— WHAT TO WORK ON —
Please write out all of the entries exactly as they appear.
(Beginning of SUPPLIED RECORDS)
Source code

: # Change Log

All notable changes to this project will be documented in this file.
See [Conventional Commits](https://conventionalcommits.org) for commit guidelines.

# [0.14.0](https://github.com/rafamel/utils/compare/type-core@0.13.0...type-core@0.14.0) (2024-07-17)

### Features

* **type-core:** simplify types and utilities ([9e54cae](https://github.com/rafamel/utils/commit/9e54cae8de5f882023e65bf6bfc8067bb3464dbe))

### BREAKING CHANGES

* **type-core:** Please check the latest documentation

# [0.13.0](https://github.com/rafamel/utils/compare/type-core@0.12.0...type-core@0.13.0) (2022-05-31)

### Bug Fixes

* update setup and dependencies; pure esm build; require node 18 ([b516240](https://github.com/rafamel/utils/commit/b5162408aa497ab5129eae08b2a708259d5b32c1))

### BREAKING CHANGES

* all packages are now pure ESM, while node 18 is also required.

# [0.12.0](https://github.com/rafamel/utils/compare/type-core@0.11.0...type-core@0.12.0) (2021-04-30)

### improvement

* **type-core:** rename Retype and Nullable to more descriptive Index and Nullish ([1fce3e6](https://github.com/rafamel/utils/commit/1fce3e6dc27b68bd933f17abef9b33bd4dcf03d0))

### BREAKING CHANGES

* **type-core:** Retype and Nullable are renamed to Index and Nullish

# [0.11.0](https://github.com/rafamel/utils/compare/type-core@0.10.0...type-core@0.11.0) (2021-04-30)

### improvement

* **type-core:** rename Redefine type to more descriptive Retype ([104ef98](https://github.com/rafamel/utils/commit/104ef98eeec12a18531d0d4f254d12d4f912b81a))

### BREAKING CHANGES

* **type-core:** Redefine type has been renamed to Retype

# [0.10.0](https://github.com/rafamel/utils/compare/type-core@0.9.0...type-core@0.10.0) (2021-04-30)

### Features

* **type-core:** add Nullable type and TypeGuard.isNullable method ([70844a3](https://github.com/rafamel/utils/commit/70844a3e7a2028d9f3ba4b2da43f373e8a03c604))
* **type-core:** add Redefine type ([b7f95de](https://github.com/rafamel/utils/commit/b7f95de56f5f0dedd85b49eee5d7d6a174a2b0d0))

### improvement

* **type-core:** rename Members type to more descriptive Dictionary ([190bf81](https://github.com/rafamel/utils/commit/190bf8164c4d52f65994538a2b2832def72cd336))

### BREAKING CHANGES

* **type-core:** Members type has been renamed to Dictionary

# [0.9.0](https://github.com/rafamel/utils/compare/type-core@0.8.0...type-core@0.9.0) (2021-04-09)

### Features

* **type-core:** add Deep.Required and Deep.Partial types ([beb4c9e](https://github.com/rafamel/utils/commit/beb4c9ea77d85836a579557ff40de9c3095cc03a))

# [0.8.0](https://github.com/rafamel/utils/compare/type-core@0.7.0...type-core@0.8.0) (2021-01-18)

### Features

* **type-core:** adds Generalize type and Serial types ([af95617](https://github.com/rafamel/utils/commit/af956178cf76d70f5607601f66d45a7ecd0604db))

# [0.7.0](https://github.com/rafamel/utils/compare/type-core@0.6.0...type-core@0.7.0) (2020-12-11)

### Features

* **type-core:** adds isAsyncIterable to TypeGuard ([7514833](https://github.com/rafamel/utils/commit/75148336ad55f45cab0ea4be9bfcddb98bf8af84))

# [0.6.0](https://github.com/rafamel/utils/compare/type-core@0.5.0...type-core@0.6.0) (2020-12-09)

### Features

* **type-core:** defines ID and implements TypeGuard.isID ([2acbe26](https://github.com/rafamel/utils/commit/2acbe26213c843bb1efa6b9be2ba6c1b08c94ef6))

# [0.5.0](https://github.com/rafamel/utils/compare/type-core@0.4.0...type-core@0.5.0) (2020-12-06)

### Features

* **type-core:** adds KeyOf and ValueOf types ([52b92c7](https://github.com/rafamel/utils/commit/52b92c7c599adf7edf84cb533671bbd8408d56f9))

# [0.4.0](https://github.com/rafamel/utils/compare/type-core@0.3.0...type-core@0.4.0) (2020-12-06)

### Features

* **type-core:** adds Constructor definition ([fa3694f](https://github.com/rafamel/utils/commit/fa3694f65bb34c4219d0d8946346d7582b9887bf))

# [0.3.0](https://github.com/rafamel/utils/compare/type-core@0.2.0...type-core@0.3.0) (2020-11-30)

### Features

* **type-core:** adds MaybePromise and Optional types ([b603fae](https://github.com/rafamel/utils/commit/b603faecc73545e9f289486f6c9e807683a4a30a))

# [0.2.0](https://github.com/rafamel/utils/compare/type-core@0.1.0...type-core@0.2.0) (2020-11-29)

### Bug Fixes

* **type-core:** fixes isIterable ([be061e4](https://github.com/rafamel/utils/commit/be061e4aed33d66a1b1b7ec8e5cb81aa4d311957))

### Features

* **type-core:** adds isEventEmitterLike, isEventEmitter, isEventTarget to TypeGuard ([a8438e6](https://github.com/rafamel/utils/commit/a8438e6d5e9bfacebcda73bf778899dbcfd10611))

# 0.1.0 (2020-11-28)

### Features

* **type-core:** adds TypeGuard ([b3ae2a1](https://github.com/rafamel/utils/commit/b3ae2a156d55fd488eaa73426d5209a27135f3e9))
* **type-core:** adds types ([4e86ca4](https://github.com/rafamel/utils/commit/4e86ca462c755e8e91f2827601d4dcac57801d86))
(End of SUPPLIED RECORDS)
— RESPONSE FOR THIS EXERCISE —
Source code

: # Change Log

All notable changes to this project will be documented in this file.
See [Conventional Commits](https://conventionalcommits.org) for commit guidelines.

# [0.14.0](https://github.com/rafamel/utils/compare/type-core@0.13.0...type-core@0.14.0) (2024-07-17)

### Features

* **type-core:** simplify types and utilities ([9e54cae](https://github.com/rafamel/utils/commit/9e54cae8de5f882023e65bf6bfc8067bb3464dbe))

### BREAKING CHANGES

* **type-core:** Please check the latest documentation

# [0.13.0](https://github.com/rafamel/utils/compare/type-core@0.12.0...type-core@0.13.0) (2022-05-31)

### Bug Fixes

* update setup and dependencies; pure esm build; require node 18 ([b516240](https://github.com/rafamel/utils/commit/b5162408aa497ab5129eae08b2a708259d5b32c1))

### BREAKING CHANGES

* all packages are now pure ESM, while node 18 is also required.

# [0.12.0](https://github.com/rafamel/utils/compare/type-core@0.11.0...type-core@0.12.0) (2021-04-30)

### improvement

* **type-core:** rename Retype and Nullable to more descriptive Index and Nullish ([1fce3e6](https://github.com/rafamel/utils/commit/1fce3e6dc27b68bd933f17abef9b33bd4dcf03d0))

### BREAKING CHANGES

* **type-core:** Retype and Nullable are renamed to Index and Nullish

# [0.11.0](https://github.com/rafamel/utils/compare/type-core@0.10.0...type-core@0.11.0) (2021-04-30)

### improvement

* **type-core:** rename Redefine type to more descriptive Retype ([104ef98](https://github.com/rafamel/utils/commit/104ef98eeec12a18531d0d4f254d12d4f912b81a))

### BREAKING CHANGES

* **type-core:** Redefine type has been renamed to Retype

# [0.10.0](https://github.com/rafamel/utils/compare/type-core@0.9.0...type-core@0.10.0) (2021-04-30)

### Features

* **type-core:** add Nullable type and TypeGuard.isNullable method ([70844a3](https://github.com/rafamel/utils/commit/70844a3e7a2028d9f3ba4b2da43f373e8a03c604))
* **type-core:** add Redefine type ([b7f95de](https://github.com/rafamel/utils/commit/b7f95de56f5f0dedd85b49eee5d7d6a174a2b0d0))

### improvement

* **type-core:** rename Members type to more descriptive Dictionary ([190bf81](https://github.com/rafamel/utils/commit/190bf8164c4d52f65994538a2b2832def72cd336))

### BREAKING CHANGES

* **type-core:** Members type has been renamed to Dictionary

# [0.9.0](https://github.com/rafamel/utils/compare/type-core@0.8.0...type-core@0.9.0) (2021-04-09)

### Features

* **type-core:** add Deep.Required and Deep.Partial types ([beb4c9e](https://github.com/rafamel/utils/commit/beb4c9ea77d85836a579557ff40de9c3095cc03a))

# [0.8.0](https://github.com/rafamel/utils/compare/type-core@0.7.0...type-core@0.8.0) (2021-01-18)

### Features

* **type-core:** adds Generalize type and Serial types ([af95617](https://github.com/rafamel/utils/commit/af956178cf76d70f5607601f66d45a7ecd0604db))

# [0.7.0](https://github.com/rafamel/utils/compare/type-core@0.6.0...type-core@0.7.0) (2020-12-11)

### Features

* **type-core:** adds isAsyncIterable to TypeGuard ([7514833](https://github.com/rafamel/utils/commit/75148336ad55f45cab0ea4be9bfcddb98bf8af84))

# [0.6.0](https://github.com/rafamel/utils/compare/type-core@0.5.0...type-core@0.6.0) (2020-12-09)

### Features

* **type-core:** defines ID and implements TypeGuard.isID ([2acbe26](https://github.com/rafamel/utils/commit/2acbe26213c843bb1efa6b9be2ba6c1b08c94ef6))

# [0.5.0](https://github.com/rafamel/utils/compare/type-core@0.4.0...type-core@0.5.0) (2020-12-06)

### Features

* **type-core:** adds KeyOf and ValueOf types ([52b92c7](https://github.com/rafamel/utils/commit/52b92c7c599adf7edf84cb533671bbd8408d56f9))

# [0.4.0](https://github.com/rafamel/utils/compare/type-core@0.3.0...type-core@0.4.0) (2020-12-06)

### Features

* **type-core:** adds Constructor definition ([fa3694f](https://github.com/rafamel/utils/commit/fa3694f65bb34c4219d0d8946346d7582b9887bf))

# [0.3.0](https://github.com/rafamel/utils/compare/type-core@0.2.0...type-core@0.3.0) (2020-11-30)

### Features

* **type-core:** adds MaybePromise and Optional types ([b603fae](https://github.com/rafamel/utils/commit/b603faecc73545e9f289486f6c9e807683a4a30a))

# [0.2.0](https://github.com/rafamel/utils/compare/type-core@0.1.0...type-core@0.2.0) (2020-11-29)

### Bug Fixes

* **type-core:** fixes isIterable ([be061e4](https://github.com/rafamel/utils/commit/be061e4aed33d66a1b1b7ec8e5cb81aa4d311957))

### Features

* **type-core:** adds isEventEmitterLike, isEventEmitter, isEventTarget to TypeGuard ([a8438e6](https://github.com/rafamel/utils/commit/a8438e6d5e9bfacebcda73bf778899dbcfd10611))

# 0.1.0 (2020-11-28)

### Features

* **type-core:** adds TypeGuard ([b3ae2a1](https://github.com/rafamel/utils/commit/b3ae2a156d55fd488eaa73426d5209a27135f3e9))
* **type-core:** adds types ([4e86ca4](https://github.com/rafamel/utils/commit/4e86ca462c755e8e91f2827601d4dcac57801d86))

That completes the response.